Task instructions: Go through the material below and copy each line where the word "listázni" appears.

Information:
┄┄┄┄┄┄┄┄┄┄┄┄┄┄┄┄┄┄┄┄

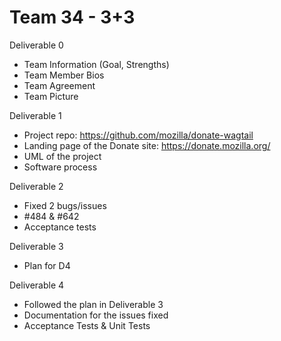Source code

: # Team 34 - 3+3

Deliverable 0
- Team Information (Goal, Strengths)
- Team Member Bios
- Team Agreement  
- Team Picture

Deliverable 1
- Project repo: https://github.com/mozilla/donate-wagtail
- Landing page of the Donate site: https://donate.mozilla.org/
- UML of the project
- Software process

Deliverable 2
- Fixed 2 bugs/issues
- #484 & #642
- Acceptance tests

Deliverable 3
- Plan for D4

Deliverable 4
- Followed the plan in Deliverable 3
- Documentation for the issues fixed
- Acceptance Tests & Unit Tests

┄┄┄┄┄┄┄┄┄┄┄┄┄┄┄┄┄┄┄┄

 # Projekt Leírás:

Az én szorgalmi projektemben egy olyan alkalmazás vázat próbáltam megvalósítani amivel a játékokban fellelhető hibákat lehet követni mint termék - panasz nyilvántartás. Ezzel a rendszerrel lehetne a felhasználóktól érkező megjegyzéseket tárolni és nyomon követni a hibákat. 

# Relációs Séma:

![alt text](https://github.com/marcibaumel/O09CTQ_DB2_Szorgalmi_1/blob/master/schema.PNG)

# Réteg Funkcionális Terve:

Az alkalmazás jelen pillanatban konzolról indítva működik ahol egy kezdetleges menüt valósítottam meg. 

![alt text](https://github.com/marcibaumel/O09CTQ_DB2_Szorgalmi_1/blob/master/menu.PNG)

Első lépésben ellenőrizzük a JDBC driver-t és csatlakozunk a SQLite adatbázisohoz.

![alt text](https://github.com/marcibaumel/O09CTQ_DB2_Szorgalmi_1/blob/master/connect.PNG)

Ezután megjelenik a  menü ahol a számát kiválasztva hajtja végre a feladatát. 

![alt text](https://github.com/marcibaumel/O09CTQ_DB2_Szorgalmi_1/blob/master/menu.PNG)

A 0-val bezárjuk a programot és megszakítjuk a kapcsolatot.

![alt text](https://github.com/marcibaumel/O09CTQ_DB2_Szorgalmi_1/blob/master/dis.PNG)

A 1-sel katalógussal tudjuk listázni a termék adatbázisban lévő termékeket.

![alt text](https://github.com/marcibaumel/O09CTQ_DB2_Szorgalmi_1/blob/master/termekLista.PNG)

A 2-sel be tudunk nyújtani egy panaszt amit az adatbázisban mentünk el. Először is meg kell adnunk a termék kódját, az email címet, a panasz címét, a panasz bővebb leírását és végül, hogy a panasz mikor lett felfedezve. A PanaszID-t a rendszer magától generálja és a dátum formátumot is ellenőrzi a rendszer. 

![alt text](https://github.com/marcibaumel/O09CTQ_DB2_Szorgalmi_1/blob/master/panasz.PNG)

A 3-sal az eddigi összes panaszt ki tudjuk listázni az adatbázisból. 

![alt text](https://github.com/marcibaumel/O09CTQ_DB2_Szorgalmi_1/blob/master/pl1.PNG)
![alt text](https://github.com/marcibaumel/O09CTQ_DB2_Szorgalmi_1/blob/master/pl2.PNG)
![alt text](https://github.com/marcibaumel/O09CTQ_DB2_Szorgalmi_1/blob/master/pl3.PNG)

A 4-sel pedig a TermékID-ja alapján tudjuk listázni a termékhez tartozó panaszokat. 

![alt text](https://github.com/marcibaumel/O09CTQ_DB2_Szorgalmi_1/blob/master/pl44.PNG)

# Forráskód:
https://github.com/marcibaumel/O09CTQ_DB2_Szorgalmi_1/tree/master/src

┄┄┄┄┄┄┄┄┄┄┄┄┄┄┄┄┄┄┄┄

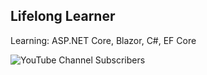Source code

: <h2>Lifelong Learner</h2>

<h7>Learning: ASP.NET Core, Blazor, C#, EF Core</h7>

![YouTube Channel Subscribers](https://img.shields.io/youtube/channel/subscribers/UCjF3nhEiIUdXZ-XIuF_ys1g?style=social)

┄┄┄┄┄┄┄┄┄┄┄┄┄┄┄┄┄┄┄┄

Output for this task:
A 1-sel katalógussal tudjuk listázni a termék adatbázisban lévő termékeket.
A 3-sal az eddigi összes panaszt ki tudjuk listázni az adatbázisból. 
A 4-sel pedig a TermékID-ja alapján tudjuk listázni a termékhez tartozó panaszokat. 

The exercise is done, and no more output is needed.